[04:33:12] <jwilliams> when using skip, limit function, is it possible the docs read size would be smaller than limit specified? for example, spcifying limit 10000, but only 5000 result are actually read.
[04:34:14] <siva> Thinking to create a skill matrix model using mongodb any ideas?
[04:40:01] <ron> siva: data modeling can change between different nosql database. normally, you should model your data to make querying easier.
[04:42:15] <siva> Ron, Thanks. I'm just planning to use mongodb as it seems to be easier and it can work with C#
[04:42:52] <ron> siva: well, I can rant about the usage of C#, but I'll give you a pass on it ;)
[04:43:30] <siva> :( Example, I would just go to have a model Person->Skills->Technical->Competency Level
[07:41:25] <skython> Hi, is it possible and a good idea to deliver mongodb bundled with a node.js application?
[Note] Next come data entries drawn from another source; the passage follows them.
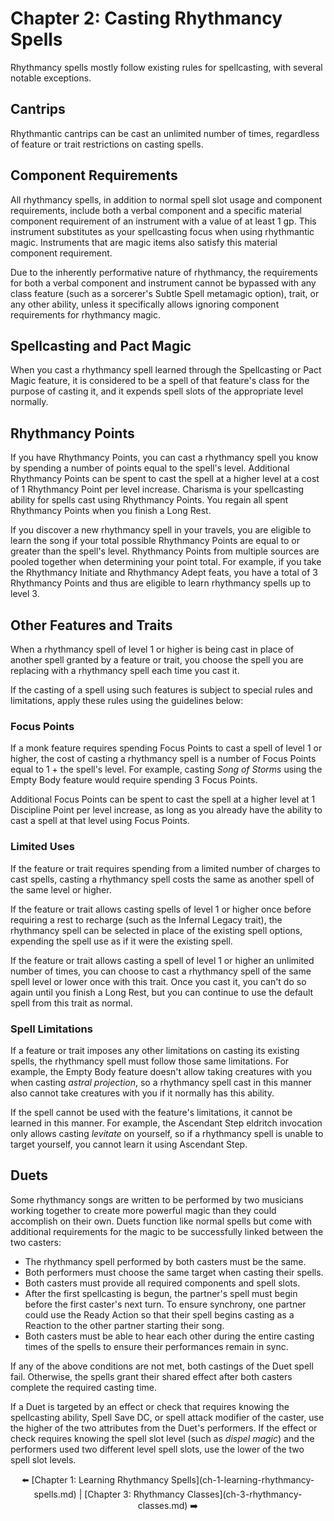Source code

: # Chapter 2: Casting Rhythmancy Spells

Rhythmancy spells mostly follow existing rules for spellcasting, with several notable exceptions.

## Cantrips

Rhythmantic cantrips can be cast an unlimited number of times, regardless of feature or trait restrictions on casting spells.

## Component Requirements

All rhythmancy spells, in addition to normal spell slot usage and component requirements, include both a verbal component and a specific material component requirement of an instrument with a value of at least 1 gp. This instrument substitutes as your spellcasting focus when using rhythmantic magic. Instruments that are magic items also satisfy this material component requirement.

Due to the inherently performative nature of rhythmancy, the requirements for both a verbal component and instrument cannot be bypassed with any class feature (such as a sorcerer's Subtle Spell metamagic option), trait, or any other ability, unless it specifically allows ignoring component requirements for rhythmancy magic.

## Spellcasting and Pact Magic

When you cast a rhythmancy spell learned through the Spellcasting or Pact Magic feature, it is considered to be a spell of that feature's class for the purpose of casting it, and it expends spell slots of the appropriate level normally.

## Rhythmancy Points

If you have Rhythmancy Points, you can cast a rhythmancy spell you know by spending a number of points equal to the spell's level. Additional Rhythmancy Points can be spent to cast the spell at a higher level at a cost of 1 Rhythmancy Point per level increase. Charisma is your spellcasting ability for spells cast using Rhythmancy Points. You regain all spent Rhythmancy Points when you finish a Long Rest.

If you discover a new rhythmancy spell in your travels, you are eligible to learn the song if your total possible Rhythmancy Points are equal to or greater than the spell's level. Rhythmancy Points from multiple sources are pooled together when determining your point total. For example, if you take the Rhythmancy Initiate and Rhythmancy Adept feats, you have a total of 3 Rhythmancy Points and thus are eligible to learn rhythmancy spells up to level 3.

## Other Features and Traits

When a rhythmancy spell of level 1 or higher is being cast in place of another spell granted by a feature or trait, you choose the spell you are replacing with a rhythmancy spell each time you cast it.

If the casting of a spell using such features is subject to special rules and limitations, apply these rules using the guidelines below:

### Focus Points

If a monk feature requires spending Focus Points to cast a spell of level 1 or higher, the cost of casting a rhythmancy spell is a number of Focus Points equal to 1 + the spell's level. For example, casting _Song of Storms_ using the Empty Body feature would require spending 3 Focus Points.

Additional Focus Points can be spent to cast the spell at a higher level at 1 Discipline Point per level increase, as long as you already have the ability to cast a spell at that level using Focus Points.

### Limited Uses

If the feature or trait requires spending from a limited number of charges to cast spells, casting a rhythmancy spell costs the same as another spell of the same level or higher.

If the feature or trait allows casting spells of level 1 or higher once before requiring a rest to recharge (such as the Infernal Legacy trait), the rhythmancy spell can be selected in place of the existing spell options, expending the spell use as if it were the existing spell.

If the feature or trait allows casting a spell of level 1 or higher an unlimited number of times, you can choose to cast a rhythmancy spell of the same spell level or lower once with this trait. Once you cast it, you can't do so again until you finish a Long Rest, but you can continue to use the default spell from this trait as normal.

### Spell Limitations

If a feature or trait imposes any other limitations on casting its existing spells, the rhythmancy spell must follow those same limitations. For example, the Empty Body feature doesn't allow taking creatures with you when casting _astral projection_, so a rhythmancy spell cast in this manner also cannot take creatures with you if it normally has this ability.

If the spell cannot be used with the feature's limitations, it cannot be learned in this manner. For example, the Ascendant Step eldritch invocation only allows casting _levitate_ on yourself, so if a rhythmancy spell is unable to target yourself, you cannot learn it using Ascendant Step.

## Duets

Some rhythmancy songs are written to be performed by two musicians working together to create more powerful magic than they could accomplish on their own. Duets function like normal spells but come with additional requirements for the magic to be successfully linked between the two casters:

- The rhythmancy spell performed by both casters must be the same.
- Both performers must choose the same target when casting their spells.
- Both casters must provide all required components and spell slots.
- After the first spellcasting is begun, the partner's spell must begin before the first caster's next turn. To ensure synchrony, one partner could use the Ready Action so that their spell begins casting as a Reaction to the other partner starting their song.
- Both casters must be able to hear each other during the entire casting times of the spells to ensure their performances remain in sync.

If any of the above conditions are not met, both castings of the Duet spell fail. Otherwise, the spells grant their shared effect after both casters complete the required casting time.

If a Duet is targeted by an effect or check that requires knowing the spellcasting ability, Spell Save DC, or spell attack modifier of the caster, use the higher of the two attributes from the Duet's performers. If the effect or check requires knowing the spell slot level (such as _dispel magic_) and the performers used two different level spell slots, use the lower of the two spell slot levels.

<p align="center">⬅️ [Chapter 1: Learning Rhythmancy Spells](ch-1-learning-rhythmancy-spells.md) | [Chapter 3: Rhythmancy Classes](ch-3-rhythmancy-classes.md) ➡️</p>
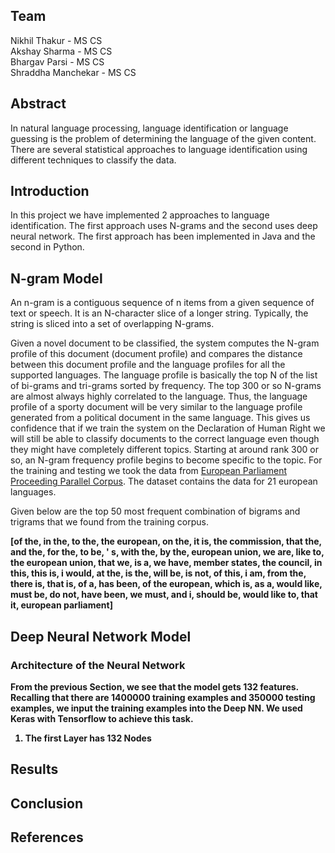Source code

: ## Team
Nikhil Thakur - MS CS <br />
Akshay Sharma - MS CS <br />
Bhargav Parsi - MS CS <br />
Shraddha Manchekar - MS CS <br />

## Abstract
In natural language processing, language identification or language guessing is the problem of determining the language of the given content.
There are several statistical approaches to language identification using different techniques to classify the data.

## Introduction
In this project we have implemented 2 approaches to language identification. The first approach uses N-grams and the second uses deep neural network.
The first approach has been implemented in Java and the second in Python. 


## N-gram Model
An n-gram is a contiguous sequence of n items from a given sequence of text or speech. It is an N-character slice of a longer string. Typically, the string is sliced into a set of overlapping N-grams.

Given a novel document to be classified, the system computes the N-gram profile of this document (document profile) and compares the distance between this document profile and
the language profiles for all the supported languages. The language profile is basically the top N of the list of bi-grams and tri-grams sorted by frequency. The top 300 or so N-grams are almost always highly correlated to the language. Thus, the language profile of a sporty document will be very similar to the language profile generated from a political document in the same language. This gives us confidence that if we train the system on the Declaration of Human Right we will still be able to classify documents to the correct language even though they might have completely different topics. Starting at around rank 300 or so, an N-gram frequency profile begins to become specific to the topic. For the training and testing we took the data from <a target="_blank" href = "http://www.statmt.org/europarl/">European Parliament Proceeding Parallel Corpus<a>. The dataset contains the data for 21 european languages.


Given below are the top 50 most frequent combination of bigrams and trigrams that we found from the training corpus.

<strong>[of the, in the, to the, the european, on the, it is, the commission, that the, and the, for the, to be, ' s, with the, by the, european union, we are, like to, the european union, that we, is a, we have, member states, the council, in this, this is, i would, at the, is the, will be, is not, of this, i am, from the, there is, that is, of a, has been, of the european, which is, as a, would like, must be, do not, have been, we must, and i, should be, would like to, that it, european parliament]<strong>



## Deep Neural Network Model


### Architecture of the Neural Network
From the previous Section, we see that the model gets 132 features. Recalling that there are 1400000 training examples and 350000 testing examples, we input the training examples into the Deep NN. We used Keras with Tensorflow to achieve this task. <br />
1. The first Layer has 132 Nodes 

## Results

## Conclusion

## References
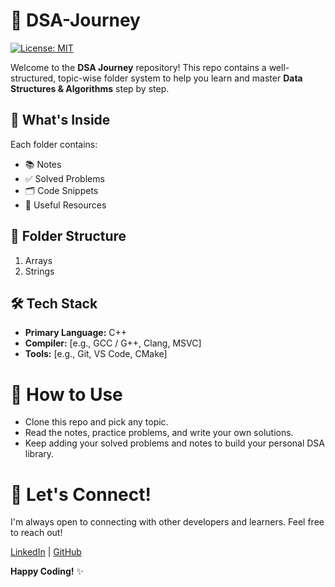 # 📂 DSA-Journey

[![License: MIT](https://img.shields.io/badge/License-MIT-yellow.svg)](https://opensource.org/licenses/MIT)

Welcome to the **DSA Journey** repository! This repo contains a well-structured, topic-wise folder system to help you learn and master **Data Structures & Algorithms** step by step.

## 📌 What's Inside
Each folder contains:
- 📚 Notes
- ✅ Solved Problems
- 🗂️ Code Snippets
- 🔗 Useful Resources

## 📂 Folder Structure
 
1. Arrays  
2. Strings  

## 🛠️ Tech Stack

*   **Primary Language:** C++
*   **Compiler:** [e.g., GCC / G++, Clang, MSVC]
*   **Tools:** [e.g., Git, VS Code, CMake]

# 🚀 How to Use
- Clone this repo and pick any topic.
- Read the notes, practice problems, and write your own solutions.
- Keep adding your solved problems and notes to build your personal DSA library.

# 🤝 Let's Connect!

I'm always open to connecting with other developers and learners. Feel free to reach out!

[LinkedIn](https://www.linkedin.com/in/nsr2k25/) | [GitHub](https://github.com/nsr2k06/)



**Happy Coding!** ✨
I'm looking for a way to build a ready-to-use installation for my app which is using mongodb
[07:52:47] <wereHamster> skython: make a server image, complete with mongodb, node and all other dependencies
[07:54:04] <skython> You mean an image for a virtual maschine ? I would prefer a native way of installation for each platform
[09:52:01] <gigo1980> hi i have an problem i have some documents with microtime (unixtimestamp), how can i add to each document an date ? entry. is there an query posible, that can do this
[09:53:04] <mids> without journaling data is only written to disk every 60 seconds
[09:53:38] <W0rmDrink> so mids - ext4 full data journaling wont journal mmap updates is the assumption ?
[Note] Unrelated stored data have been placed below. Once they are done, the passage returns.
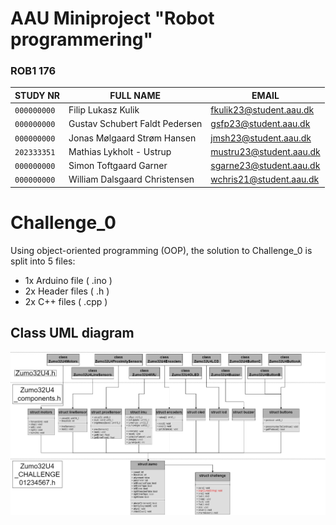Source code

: # AAU Miniproject "Robot programmering"
### ROB1 176 
| **STUDY NR**       | **FULL NAME**                   | **EMAIL**                 |
| ------------------ | ------------------------------- | ------------------------- |
| `000000000`        | Filip Lukasz Kulik              |  fkulik23@student.aau.dk  |
| `000000000`        | Gustav Schubert Faldt Pedersen  |  gsfp23@student.aau.dk    |
| `000000000`        | Jonas Mølgaard Strøm Hansen     |  jmsh23@student.aau.dk    |
| `202333351`        | Mathias Lykholt - Ustrup        |  mustru23@student.aau.dk  |
| `000000000`        | Simon Toftgaard Garner          |  sgarne23@student.aau.dk  |
| `000000000`        | William Dalsgaard Christensen   |  wchris21@student.aau.dk  |

# Challenge_0
Using object-oriented programming (OOP), the solution to Challenge_0 is split into 5 files:
+ 1x Arduino file ( .ino )
+ 2x Header files ( .h )
+ 2x C++ files ( .cpp )

## Class UML diagram
![image](media/Challenge_0.jpg)
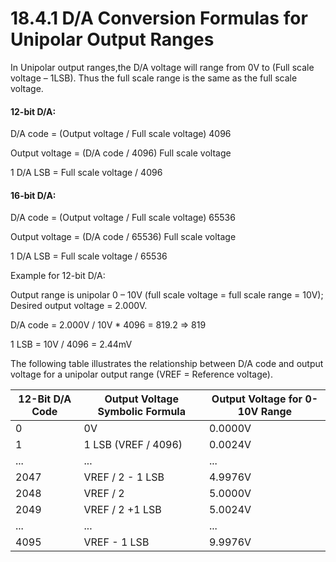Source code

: # 18.4.1 D/A Conversion Formulas for Unipolar Output  Ranges

&#x20;In Unipolar output ranges,the D/A voltage will range from 0V to (Full scale voltage – 1LSB). Thus the full scale range is the same as the full scale voltage.&#x20;

#### 12-bit D/A:&#x20;

D/A code = (Output voltage / Full scale voltage)  4096&#x20;

Output voltage = (D/A code / 4096)  Full scale voltage&#x20;

1 D/A LSB = Full scale voltage / 4096&#x20;

#### 16-bit D/A:&#x20;

D/A code = (Output voltage / Full scale voltage)  65536&#x20;

Output voltage = (D/A code / 65536)  Full scale voltage&#x20;

1 D/A LSB = Full scale voltage / 65536&#x20;

Example for 12-bit D/A:&#x20;

Output range is unipolar 0 – 10V (full scale voltage = full scale range = 10V); Desired output voltage = 2.000V.&#x20;

D/A code = 2.000V / 10V \* 4096 = 819.2 => 819&#x20;

1 LSB = 10V / 4096 = 2.44mV&#x20;

The following table illustrates the relationship between D/A code and output voltage for a unipolar output range (VREF = Reference voltage).

| 12-Bit D/A Code   | Output Voltage Symbolic Formula | Output Voltage for 0-10V Range |
| ----------------- | ------------------------------- | ------------------------------ |
| 0                 | 0V                              | 0.0000V                        |
| 1                 | 1 LSB (VREF / 4096)             | 0.0024V                        |
| ...               | ...                             | ...                            |
| 2047              | VREF / 2 - 1 LSB                | 4.9976V                        |
| 2048              | VREF / 2                        | 5.0000V                        |
| 2049              | VREF / 2 +1 LSB                 | 5.0024V                        |
| ...               | ...                             | ...                            |
| 4095              | VREF - 1 LSB                    |  9.9976V                       |
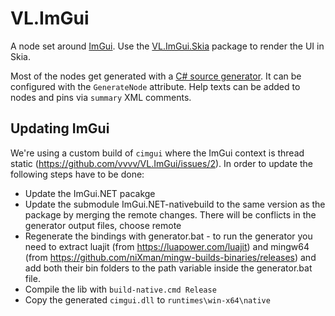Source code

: # VL.ImGui

A node set around [ImGui](https://github.com/ocornut/imgui). Use the [VL.ImGui.Skia](../VL.ImGui.Skia) package to render the UI in Skia.

Most of the nodes get generated with a [C# source generator](https://docs.microsoft.com/en-us/dotnet/csharp/roslyn-sdk/source-generators-overview).
It can be configured with the `GenerateNode` attribute.
Help texts can be added to nodes and pins via `summary` XML comments.

## Updating ImGui
We're using a custom build of `cimgui` where the ImGui context is thread static (https://github.com/vvvv/VL.ImGui/issues/2). In order to update the following steps have to be done:
- Update the ImGui.NET pacakge
- Update the submodule ImGui.NET-nativebuild to the same version as the package by merging the remote changes. There will be conflicts in the generator output files, choose remote
- Regenerate the bindings with generator.bat - to run the generator you need to extract luajit (from https://luapower.com/luajit) and mingw64 (from https://github.com/niXman/mingw-builds-binaries/releases) and add both their bin folders to the path variable inside the generator.bat file.
- Compile the lib with `build-native.cmd Release`
- Copy the generated `cimgui.dll` to `runtimes\win-x64\native`
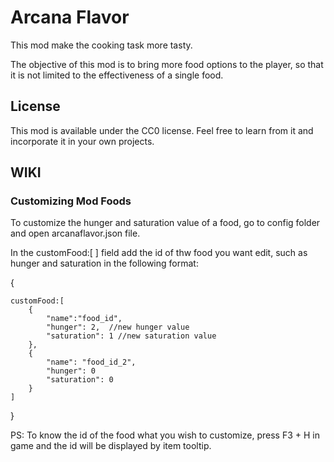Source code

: # Arcana Flavor

This mod make the cooking task more tasty.

The objective of this mod is to bring more food options to the player, so that it is not limited to the effectiveness of a single food.

## License

This mod is available under the CC0 license. Feel free to learn from it and incorporate it in your own projects.

## WIKI

### Customizing Mod Foods
To customize the hunger and saturation value of a food, go to config folder and open arcanaflavor.json file.

In the customFood:[ ] field add the id of thw food you want edit, such as hunger and saturation in the following format:

{

    customFood:[
        {
            "name":"food_id",
            "hunger": 2,  //new hunger value
            "saturation": 1 //new saturation value
        },
        {
            "name": "food_id_2",
            "hunger": 0
            "saturation": 0
        }
    ]

}

PS: To know the id of the food what you wish to customize, press F3 + H in game and the id will be displayed by item
tooltip.
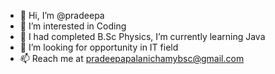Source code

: - 👋 Hi, I’m @pradeepa
- 👀 I’m interested in Coding
- 🌱 I had completed B.Sc Physics, I’m currently learning Java 
- 💞️ I’m looking for opportunity in IT field
- 📫 Reach me at pradeepapalanichamybsc@gmail.com

<!---
pradeepapal/pradeepapal is a ✨ special ✨ repository because its `README.md` (this file) appears on your GitHub profile.
You can click the Preview link to take a look at your changes.
--->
[09:53:57] <calvinfo> if I am missing a datafile, is there any way to force mongo to continue without it and boot anyway?
[10:50:37] <W0rmDrink> When mongodb updates data files - it does this by just changging the mmaped location ?
[12:01:27] <jondot> hi all, anyone knows how best to handle using unicorn (ruby) and mongodb? the sample https://github.com/mongodb/mongo-ruby-driver/blob/master/test/load/unicorn/unicorn.rb.template encourages sharing one global variable
[12:22:01] <skot> W0rmDrink: no, it just updates the data in memory
[12:22:22] <skot> the os flushes from mmap virtual addresses to files.
[12:22:33] <W0rmDrink> skot, thanks, actually saw good explanation in video on journaling
[12:27:20] <W0rmDrink> it was just the guy said the journal is written before DB - and was not sure how exactly they manage that - since reads are llike read commited - but he soon after explained they mmap the data files 2x
[12:30:25] <FerchoDB> Hi. What is the best way to query the union of an array element of a collection of documents? I mean, I have a collection of documents and each one has an array of Something. I want to query all the "Someghings", but I don't want an array of arrays, but just one array of "Somethings"
[12:36:56] <skot> Might be more clear with an example. Can you post samples to gist/patebin/etc?
[12:37:52] <skot> I think you want $all/in probably: http://www.mongodb.org/display/DOCS/Advanced%20Queries#AdvancedQueries-%24all
[12:40:55] <FerchoDB> You're right, I wasn't clear. I have a collection of Customers. Each Customer document has an array of Orders. I need to query all orders, but instead of having an array of arrays of orders, I just need one array containing all the orders
[12:51:18] <NodeX> that's an appside problem unless you want to map/reduce
[12:53:50] <FerchoDB> that's what I thought. I'm still with 2.0.6, but maybe the "MongoDB's New Aggregation Framework" in 2.1 will also do the trick
[13:00:42] <augustl> considering to use mongodb queries with regexps instead of a full text search engine. But that means adding indexes for all fields present in my documents, and the documents typically have many different fields. Specifically, there are groups of documents with similar fields, but the fields differ a lot from group to group
[13:00:49] <augustl> should I just use a full text engine? :)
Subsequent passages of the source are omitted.